• [AVAILABLE DATA]
-------------------------
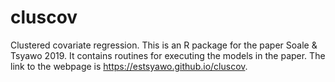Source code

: # cluscov
Clustered covariate regression. This is an R package for the paper Soale & Tsyawo 2019. It contains routines for executing the models in the paper. The link to the webpage is https://estsyawo.github.io/cluscov. 
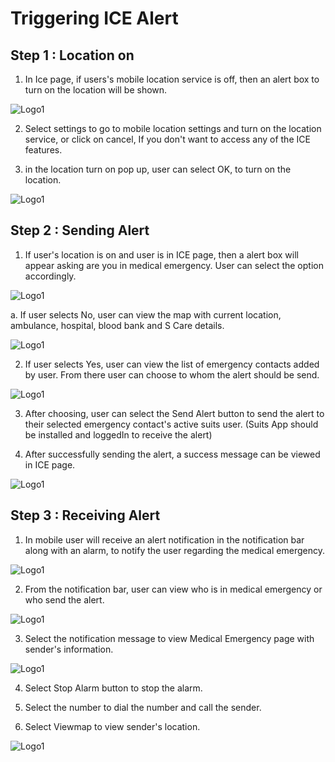 # Triggering ICE Alert

## Step 1 : Location on

1. In Ice page, if users's mobile location service is off, then an alert box to turn on the location will be shown.

![Logo1](./images/mobile/ice-alert/ICE1.jpg)
            
2. Select settings to go to mobile location settings and turn on the location service, or click on cancel, If you don't want to access any of the ICE features.

3. in the location turn on pop up, user can select OK, to turn on the location.

![Logo1](./images/mobile/ice-alert/ICE2.jpg)

## Step 2 : Sending Alert

1. If user's location is on and user is in ICE page, then a alert box will appear asking are you in medical emergency. User can select the option accordingly.

![Logo1](./images/mobile/ice-alert/ICE3.jpg)

   a. If user selects No, user can view the map with current location, ambulance, hospital, blood bank and S Care details.

![Logo1](./images/mobile/ice-alert/ICE6.jpg)

2. If user selects Yes, user can view the list of emergency contacts added by user. From there user can choose to whom the alert should be send.

![Logo1](./images/mobile/ice-alert/ICE4.jpg)

3. After choosing, user can select the Send Alert button to send the alert to their selected emergency contact's active suits user. (Suits App should be installed and loggedIn to receive the alert) 

4. After successfully sending the alert, a success message can be viewed in ICE page.

![Logo1](./images/mobile/ice-alert/ICE5.jpg)

## Step 3 : Receiving Alert

1. In mobile user will receive an alert notification in the notification bar along with an alarm, to notify the user regarding the medical emergency.

![Logo1](./images/mobile/ice-alert/ICE7.jpg)

2. From the notification bar, user can view who is in medical emergency or who send the alert.

![Logo1](./images/mobile/ice-alert/ICE8.jpg)

3. Select the notification message to view Medical Emergency page with sender's information.

![Logo1](./images/mobile/ice-alert/ICE9.jpg)

4. Select Stop Alarm button to stop the alarm.

5. Select the number to dial the number and call the sender.

6. Select Viewmap to view sender's location.

![Logo1](./images/mobile/ice-alert/ICE10.jpg)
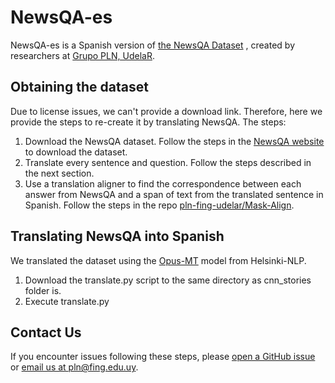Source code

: # NewsQA-es

NewsQA-es is a Spanish version of [the NewsQA Dataset](https://www.microsoft.com/en-us/research/project/newsqa-dataset/)
, created by researchers at [Grupo PLN, UdelaR](https://www.fing.edu.uy/inco/grupos/pln/).

## Obtaining the dataset

Due to license issues, we can't provide a download link. Therefore, here we provide the steps to re-create it by
translating NewsQA. The steps:

1. Download the NewsQA dataset. Follow the steps in the
   [NewsQA website](https://www.microsoft.com/en-us/research/project/newsqa-dataset/) to download the dataset.
2. Translate every sentence and question. Follow the steps described in the next section.
3. Use a translation aligner to find the correspondence between each answer from NewsQA and a span of text from the
   translated sentence in Spanish. Follow the steps in the repo
   [pln-fing-udelar/Mask-Align](https://github.com/pln-fing-udelar/Mask-Align).

## Translating NewsQA into Spanish

We translated the dataset using the [Opus-MT](https://github.com/Helsinki-NLP/Opus-MT) model from Helsinki-NLP.
1. Download the translate.py script to the same directory as cnn_stories folder is.
2. Execute translate.py

## Contact Us

If you encounter issues following these steps,
please [open a GitHub issue](https://github.com/pln-fing-udelar/newsqa-es/issues/new)
or [email us at pln@fing.edu.uy](mailto:pln@fing.edu.uy).
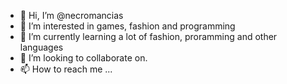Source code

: - 👋 Hi, I’m @necromancias
- 👀 I’m interested in games, fashion and programming
- 🌱 I’m currently learning a lot of fashion, proramming and other languages
- 💞️ I’m looking to collaborate on.
- 📫 How to reach me ...

<!---
necromancias/necromancias is a ✨ special ✨ repository because its `README.md` (this file) appears on your GitHub profile.
You can click the Preview link to take a look at your changes.
--->
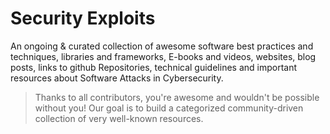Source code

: # Security Exploits


An ongoing & curated collection of awesome software best practices and techniques, libraries and frameworks, E-books and videos, websites, blog posts, links to github Repositories, technical guidelines and important resources about  Software Attacks in Cybersecurity.
> Thanks to all contributors, you're awesome and wouldn't be possible without you! Our goal is to build a categorized community-driven collection of very well-known resources.
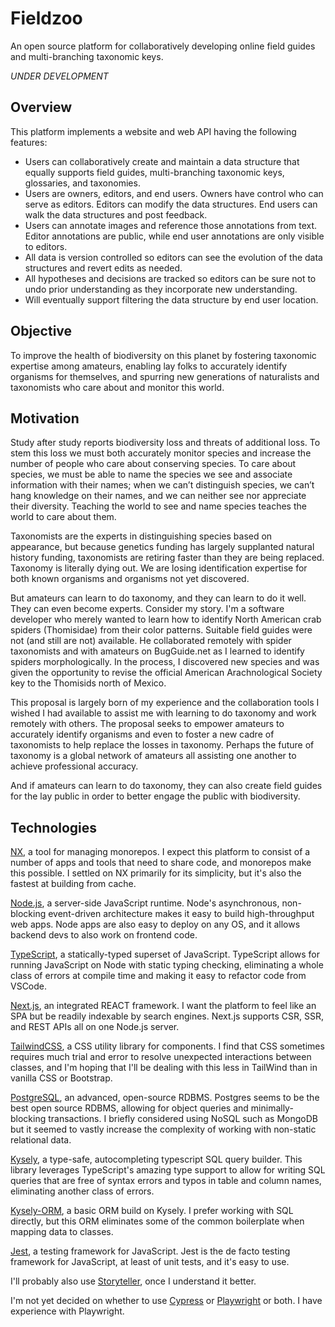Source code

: # Fieldzoo

An open source platform for collaboratively developing online field guides and multi-branching taxonomic keys.

_UNDER DEVELOPMENT_

## Overview

This platform implements a website and web API having the following features:

- Users can collaboratively create and maintain a data structure that equally supports field guides, multi-branching taxonomic keys, glossaries, and taxonomies.
- Users are owners, editors, and end users. Owners have control who can serve as editors. Editors can modify the data structures. End users can walk the data structures and post feedback.
- Users can annotate images and reference those annotations from text. Editor annotations are public, while end user annotations are only visible to editors.
- All data is version controlled so editors can see the evolution of the data structures and revert edits as needed.
- All hypotheses and decisions are tracked so editors can be sure not to undo prior understanding as they incorporate new understanding.
- Will eventually support filtering the data structure by end user location.

## Objective

To improve the health of biodiversity on this planet by fostering taxonomic expertise among amateurs, enabling lay folks to accurately identify organisms for themselves, and spurring new generations of naturalists and taxonomists who care about and monitor this world.

## Motivation

Study after study reports biodiversity loss and threats of additional loss. To stem this loss we must both accurately monitor species and increase the number of people who care about conserving species. To care about species, we must be able to name the species we see and associate information with their names; when we can’t distinguish species, we can’t hang knowledge on their names, and we can neither see nor appreciate their diversity. Teaching the world to see and name species teaches the world to care about them.

Taxonomists are the experts in distinguishing species based on appearance, but because genetics funding has largely supplanted natural history funding, taxonomists are retiring faster than they are being replaced. Taxonomy is literally dying out. We are losing identification expertise for both known organisms and organisms not yet discovered.

But amateurs can learn to do taxonomy, and they can learn to do it well. They can even become experts. Consider my story. I'm a software developer who merely wanted to learn how to identify North American crab spiders (Thomisidae) from their color patterns. Suitable field guides were not (and still are not) available. He collaborated remotely with spider taxonomists and with amateurs on BugGuide.net as I learned to identify spiders morphologically. In the process, I discovered new species and was given the opportunity to revise the official American Arachnological Society key to the Thomisids north of Mexico.

This proposal is largely born of my experience and the collaboration tools I wished I had available to assist me with learning to do taxonomy and work remotely with others. The proposal seeks to empower amateurs to accurately identify organisms and even to foster a new cadre of taxonomists to help replace the losses in taxonomy. Perhaps the future of taxonomy is a global network of amateurs all assisting one another to achieve professional accuracy.

And if amateurs can learn to do taxonomy, they can also create field guides for the lay public in order to better engage the public with biodiversity.

## Technologies

[NX](https://nx.dev), a tool for managing monorepos. I expect this platform to consist of a number of apps and tools that need to share code, and monorepos make this possible. I settled on NX primarily for its simplicity, but it's also the fastest at building from cache.

[Node.js](https://nodejs.org/en/about/), a server-side JavaScript runtime. Node's asynchronous, non-blocking event-driven architecture makes it easy to build high-throughput web apps. Node apps are also easy to deploy on any OS, and it allows backend devs to also work on frontend code.

[TypeScript](https://typescriptlang.org/), a statically-typed superset of JavaScript. TypeScript allows for running JavaScript on Node with static typing checking, eliminating a whole class of errors at compile time and making it easy to refactor code from VSCode.

[Next.js](https://nextjs.org/), an integrated REACT framework. I want the platform to feel like an SPA but be readily indexable by search engines. Next.js supports CSR, SSR, and REST APIs all on one Node.js server.

[TailwindCSS](https://tailwindcss.com/), a CSS utility library for components. I find that CSS sometimes requires much trial and error to resolve unexpected interactions between classes, and I'm hoping that I'll be dealing with this less in TailWind than in vanilla CSS or Bootstrap.

[PostgreSQL](https://www.postgresql.org/), an advanced, open-source RDBMS. Postgres seems to be the best open source RDBMS, allowing for object queries and minimally-blocking transactions. I briefly considered using NoSQL such as MongoDB but it seemed to vastly increase the complexity of working with non-static relational data.

[Kysely](https://koskimas.github.io/kysely/), a type-safe, autocompleting typescript SQL query builder. This library leverages TypeScript's amazing type support to allow for writing SQL queries that are free of syntax errors and typos in table and column names, eliminating another class of errors.

[Kysely-ORM](https://github.com/seeden/kysely-orm), a basic ORM build on Kysely. I prefer working with SQL directly, but this ORM eliminates some of the common boilerplate when mapping data to classes.

[Jest](https://jestjs.io/), a testing framework for JavaScript. Jest is the de facto testing framework for JavaScript, at least of unit tests, and it's easy to use.

I'll probably also use [Storyteller](https://www.getstoryteller.com/), once I understand it better.

I'm not yet decided on whether to use [Cypress](https://www.cypress.io/) or [Playwright](https://playwright.dev/) or both. I have experience with Playwright.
-------------------------
• [WORK TO BE COMPLETED] Copy nothing except the lines from the one holding "non-static relational data." through the last line of the data above, and return them exactly.

• [RESPONSE TO THE TASK]
[PostgreSQL](https://www.postgresql.org/), an advanced, open-source RDBMS. Postgres seems to be the best open source RDBMS, allowing for object queries and minimally-blocking transactions. I briefly considered using NoSQL such as MongoDB but it seemed to vastly increase the complexity of working with non-static relational data.

[Kysely](https://koskimas.github.io/kysely/), a type-safe, autocompleting typescript SQL query builder. This library leverages TypeScript's amazing type support to allow for writing SQL queries that are free of syntax errors and typos in table and column names, eliminating another class of errors.

[Kysely-ORM](https://github.com/seeden/kysely-orm), a basic ORM build on Kysely. I prefer working with SQL directly, but this ORM eliminates some of the common boilerplate when mapping data to classes.

[Jest](https://jestjs.io/), a testing framework for JavaScript. Jest is the de facto testing framework for JavaScript, at least of unit tests, and it's easy to use.

I'll probably also use [Storyteller](https://www.getstoryteller.com/), once I understand it better.

I'm not yet decided on whether to use [Cypress](https://www.cypress.io/) or [Playwright](https://playwright.dev/) or both. I have experience with Playwright.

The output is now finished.